Ну, а по-человечески… мы же все были молодыми, мы все, так сказать, очень любили друг друга, и ту ситуацию, в которой оказались. Нам показалось, что мы востребованы временем. Когда ты в 25-26 лет вдруг делаешь фильмы, на которые выстраиваются очереди в кинотеатры, и эти фильмы документальные, - это такая была реальность, - и пишут главные газеты, дискутируют главные люди на телевидении; и все спорят, каким образом должна быть переорганизована страна, - нам казалось, что это удивительное время, которое востребовало столь разных и до недавнего, до перестройки времени лишенных права на реализацию людей, безусловно, превратиться и или выльется в нечто новое в целом со страной.

И когда этого не случилось, и она распалась, и оказалось, что город, в котором я родился и вырос – Киев я имею в виду – оказался столицей совершенно другой страны, и мне выдали… ну, не сразу выдали, но совершенно понятно стало, что я гражданин другого государства, сам того не ожидая. То есть меня уже не особенно вот с этой реальностью многое связывало. На тот момент я вообще очень не любил эту новую реальность, потому что я понимал, что руководство Украины, как и большинства республик – это руководство партийных центральных комитетов партии. И вот в Украине первым президентом стал первый секретарь ЦК Компартии Украины Кравчук.

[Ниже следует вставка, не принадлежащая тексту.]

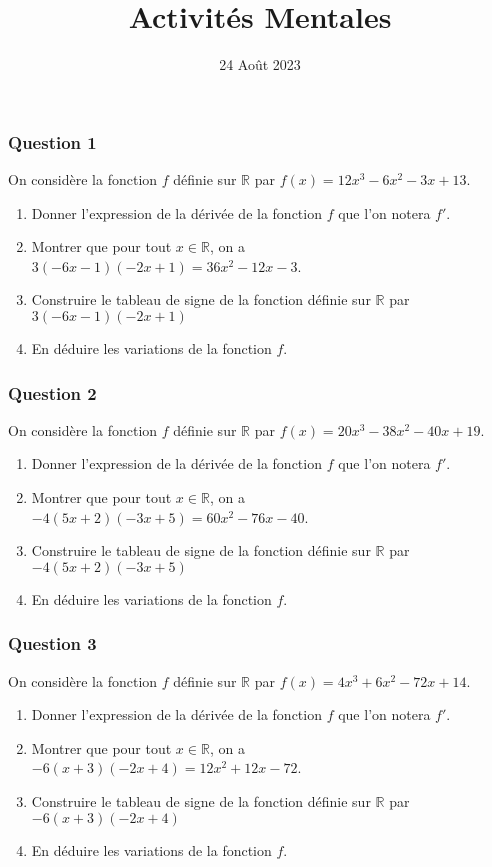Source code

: \documentclass[15pt, mathserif]{beamer}
\title{Activités Mentales}
\date{24 Août 2023}
\newcommand{\R}{\mathbb{R}}			%
\begin{document}
\begin{frame}
    \titlepage
\end{frame}

\begin{frame} 
	\frametitle{Question 1}
On considère la fonction $f$ définie sur $\R$ par $f(x)=12x^3 -6x^2-3x+13$. \begin{enumerate} 
 	 \item Donner l'expression de la dérivée de la fonction $f$ que l'on notera $f'$. 
 	 \item Montrer que pour tout $x \in \R$, on a $3(-6x-1)(-2x+1)=36x^2-12x-3$. 
 	 \item Construire le tableau de signe de la fonction définie sur $\R$ par 
 \hfil$3(-6x-1)(-2x+1)$ 
 	 \item En déduire les variations de la fonction $f$. 
 
 \end{enumerate} 
 
 \end{frame}


\begin{frame} 
	\frametitle{Question 2}
On considère la fonction $f$ définie sur $\R$ par $f(x)=20x^3 -38x^2-40x+19$. \begin{enumerate} 
 	 \item Donner l'expression de la dérivée de la fonction $f$ que l'on notera $f'$. 
 	 \item Montrer que pour tout $x \in \R$, on a $-4(5x+2)(-3x+5)=60x^2-76x-40$. 
 	 \item Construire le tableau de signe de la fonction définie sur $\R$ par 
 \hfil$-4(5x+2)(-3x+5)$ 
 	 \item En déduire les variations de la fonction $f$. 
 
 \end{enumerate} 
 
 \end{frame}


\begin{frame} 
	\frametitle{Question 3}
On considère la fonction $f$ définie sur $\R$ par $f(x)=4x^3 +6x^2-72x+14$. \begin{enumerate} 
 	 \item Donner l'expression de la dérivée de la fonction $f$ que l'on notera $f'$. 
 	 \item Montrer que pour tout $x \in \R$, on a $-6(x+3)(-2x+4)=12x^2+12x-72$. 
 	 \item Construire le tableau de signe de la fonction définie sur $\R$ par 
 \hfil$-6(x+3)(-2x+4)$ 
 	 \item En déduire les variations de la fonction $f$. 
 
 \end{enumerate} 
 
 \end{frame}
\end{document}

И мне все это было несимпатично, потому что мы все были воодушевлены перестройкой как идеей, в том числе, избавиться от 6-й статьи Конституции, избавившей от «руководящей и направляющей роли». И поэтому как бы наличие этих прекрасных людей, которые еще недавно назывались секретарями по идеологии, мне было глубоко не близко. Кроме того моментально началась национальная тема, которая мне была категорически чужда, как и любому человеку, воспитанному в интернационалистском духе – я таковым был.

И я в общем, совершенно спокойно, я вам признаюсь честно, вот с этой реальностью моего родного города расстался достаточно быстро, переехав в Германию и пропустив несколько лет упорного развития национального государства. Я уже присоединился к этому 4 года спустя.

А.Роднянский: Я категорически не предполагал распад страны. Для меня это была неожиданность абсолютно радикальная

А.Ежов

А суммарно вы сколько провели в Германии?

А.Роднянский

4 года.

С.Крючков

А на сегодня, по вашим оценкам, этот процесс переформатирования советского человека в Украине, здесь завершился или мы все-таки несем с собой этот груз из прошлого 25-летней давности.

А.Роднянский

Ну, это же моментальный период с точки зрения истории. В качестве примера, уж извините, мы называем войну 100¬-летний Франции и Англии, хотя, наверное, для современников это была такая длинная история, состоящая из множества войн, по меньше мере пяти, разделенных 20-30 годами. Точно так же, я думаю, через 200-300 лет не будет с исторической точки зрения Первой и Второй мировой войны, будет одна мировая война, потому что совершенно очевидно, что это глубоко связанные между собой колоссальные события.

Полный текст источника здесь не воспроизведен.